THE DATA:
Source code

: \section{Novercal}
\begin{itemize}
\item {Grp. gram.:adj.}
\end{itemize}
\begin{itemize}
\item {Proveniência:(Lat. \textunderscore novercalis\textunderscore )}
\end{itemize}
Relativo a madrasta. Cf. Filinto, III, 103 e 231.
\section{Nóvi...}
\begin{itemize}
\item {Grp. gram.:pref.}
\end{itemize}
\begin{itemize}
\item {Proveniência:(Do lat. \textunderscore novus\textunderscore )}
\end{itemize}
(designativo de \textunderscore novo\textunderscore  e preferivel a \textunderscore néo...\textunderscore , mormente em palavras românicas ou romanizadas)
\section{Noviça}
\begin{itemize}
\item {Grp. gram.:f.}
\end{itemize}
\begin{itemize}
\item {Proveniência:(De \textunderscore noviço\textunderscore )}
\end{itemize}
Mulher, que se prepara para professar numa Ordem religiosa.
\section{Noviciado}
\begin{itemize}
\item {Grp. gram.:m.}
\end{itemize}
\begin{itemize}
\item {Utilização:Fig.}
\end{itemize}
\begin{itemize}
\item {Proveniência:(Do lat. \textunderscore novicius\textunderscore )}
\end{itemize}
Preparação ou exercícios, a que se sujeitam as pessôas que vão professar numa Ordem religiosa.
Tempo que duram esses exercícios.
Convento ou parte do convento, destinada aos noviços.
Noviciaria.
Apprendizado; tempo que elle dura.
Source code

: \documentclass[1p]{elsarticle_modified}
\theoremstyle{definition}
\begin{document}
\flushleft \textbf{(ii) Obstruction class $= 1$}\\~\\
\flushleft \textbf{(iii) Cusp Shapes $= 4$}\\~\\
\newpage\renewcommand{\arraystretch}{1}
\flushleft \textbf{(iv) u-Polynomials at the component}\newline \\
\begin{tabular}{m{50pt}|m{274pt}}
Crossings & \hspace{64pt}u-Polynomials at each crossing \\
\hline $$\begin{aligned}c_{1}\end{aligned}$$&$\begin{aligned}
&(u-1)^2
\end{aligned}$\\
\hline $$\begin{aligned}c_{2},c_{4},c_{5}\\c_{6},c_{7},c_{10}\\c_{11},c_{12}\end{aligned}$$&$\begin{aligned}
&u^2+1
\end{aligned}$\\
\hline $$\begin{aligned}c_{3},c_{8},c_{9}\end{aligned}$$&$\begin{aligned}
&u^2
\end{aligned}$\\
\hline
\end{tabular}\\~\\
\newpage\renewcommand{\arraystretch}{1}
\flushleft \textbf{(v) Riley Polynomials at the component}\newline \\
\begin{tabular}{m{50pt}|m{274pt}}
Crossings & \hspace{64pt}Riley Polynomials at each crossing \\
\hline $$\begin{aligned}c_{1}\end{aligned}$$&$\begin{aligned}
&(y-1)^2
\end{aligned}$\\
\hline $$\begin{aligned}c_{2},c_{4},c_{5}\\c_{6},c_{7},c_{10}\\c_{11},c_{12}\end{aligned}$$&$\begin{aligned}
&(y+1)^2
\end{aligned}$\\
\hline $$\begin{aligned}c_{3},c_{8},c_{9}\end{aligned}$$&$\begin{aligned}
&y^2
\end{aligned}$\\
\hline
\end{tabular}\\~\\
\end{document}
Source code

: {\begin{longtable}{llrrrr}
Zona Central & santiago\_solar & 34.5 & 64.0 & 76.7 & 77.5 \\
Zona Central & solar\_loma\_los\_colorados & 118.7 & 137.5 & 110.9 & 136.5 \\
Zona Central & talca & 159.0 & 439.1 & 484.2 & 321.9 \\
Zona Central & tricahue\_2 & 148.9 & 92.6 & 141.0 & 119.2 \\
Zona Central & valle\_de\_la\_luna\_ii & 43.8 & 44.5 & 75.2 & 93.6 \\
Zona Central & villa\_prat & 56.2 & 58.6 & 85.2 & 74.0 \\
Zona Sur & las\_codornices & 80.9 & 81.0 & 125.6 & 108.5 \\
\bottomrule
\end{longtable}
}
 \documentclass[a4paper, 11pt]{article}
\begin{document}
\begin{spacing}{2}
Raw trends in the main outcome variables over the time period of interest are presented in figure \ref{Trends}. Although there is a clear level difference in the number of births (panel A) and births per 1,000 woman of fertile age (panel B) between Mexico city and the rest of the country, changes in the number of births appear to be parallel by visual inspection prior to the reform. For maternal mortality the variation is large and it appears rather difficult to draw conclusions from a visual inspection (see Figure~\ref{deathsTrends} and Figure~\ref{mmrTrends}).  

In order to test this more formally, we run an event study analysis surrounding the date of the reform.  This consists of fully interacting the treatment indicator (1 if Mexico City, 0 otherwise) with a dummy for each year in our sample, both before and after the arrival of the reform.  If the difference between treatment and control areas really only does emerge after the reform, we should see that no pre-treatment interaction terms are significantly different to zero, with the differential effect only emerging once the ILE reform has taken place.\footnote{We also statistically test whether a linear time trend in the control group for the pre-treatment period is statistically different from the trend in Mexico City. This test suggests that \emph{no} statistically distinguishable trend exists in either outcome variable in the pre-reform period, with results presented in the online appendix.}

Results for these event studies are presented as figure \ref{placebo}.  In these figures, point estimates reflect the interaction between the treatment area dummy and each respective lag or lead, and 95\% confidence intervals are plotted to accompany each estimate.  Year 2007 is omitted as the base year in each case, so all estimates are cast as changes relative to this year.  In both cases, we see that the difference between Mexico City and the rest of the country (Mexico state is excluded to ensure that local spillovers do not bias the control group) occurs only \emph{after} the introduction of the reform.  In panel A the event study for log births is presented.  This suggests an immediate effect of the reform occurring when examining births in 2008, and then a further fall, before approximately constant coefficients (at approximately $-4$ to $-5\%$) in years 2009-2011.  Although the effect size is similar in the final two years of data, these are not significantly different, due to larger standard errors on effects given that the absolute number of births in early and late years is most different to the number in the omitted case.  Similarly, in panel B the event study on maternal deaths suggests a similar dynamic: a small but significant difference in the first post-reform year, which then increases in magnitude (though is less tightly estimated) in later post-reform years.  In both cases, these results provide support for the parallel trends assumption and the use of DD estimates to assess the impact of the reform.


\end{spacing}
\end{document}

REQUIREMENT: Filter the entries and copy out every line with the word "panel".

ANSWER BOX:
Raw trends in the main outcome variables over the time period of interest are presented in figure \ref{Trends}. Although there is a clear level difference in the number of births (panel A) and births per 1,000 woman of fertile age (panel B) between Mexico city and the rest of the country, changes in the number of births appear to be parallel by visual inspection prior to the reform. For maternal mortality the variation is large and it appears rather difficult to draw conclusions from a visual inspection (see Figure~\ref{deathsTrends} and Figure~\ref{mmrTrends}).  
Results for these event studies are presented as figure \ref{placebo}.  In these figures, point estimates reflect the interaction between the treatment area dummy and each respective lag or lead, and 95\% confidence intervals are plotted to accompany each estimate.  Year 2007 is omitted as the base year in each case, so all estimates are cast as changes relative to this year.  In both cases, we see that the difference between Mexico City and the rest of the country (Mexico state is excluded to ensure that local spillovers do not bias the control group) occurs only \emph{after} the introduction of the reform.  In panel A the event study for log births is presented.  This suggests an immediate effect of the reform occurring when examining births in 2008, and then a further fall, before approximately constant coefficients (at approximately $-4$ to $-5\%$) in years 2009-2011.  Although the effect size is similar in the final two years of data, these are not significantly different, due to larger standard errors on effects given that the absolute number of births in early and late years is most different to the number in the omitted case.  Similarly, in panel B the event study on maternal deaths suggests a similar dynamic: a small but significant difference in the first post-reform year, which then increases in magnitude (though is less tightly estimated) in later post-reform years.  In both cases, these results provide support for the parallel trends assumption and the use of DD estimates to assess the impact of the reform.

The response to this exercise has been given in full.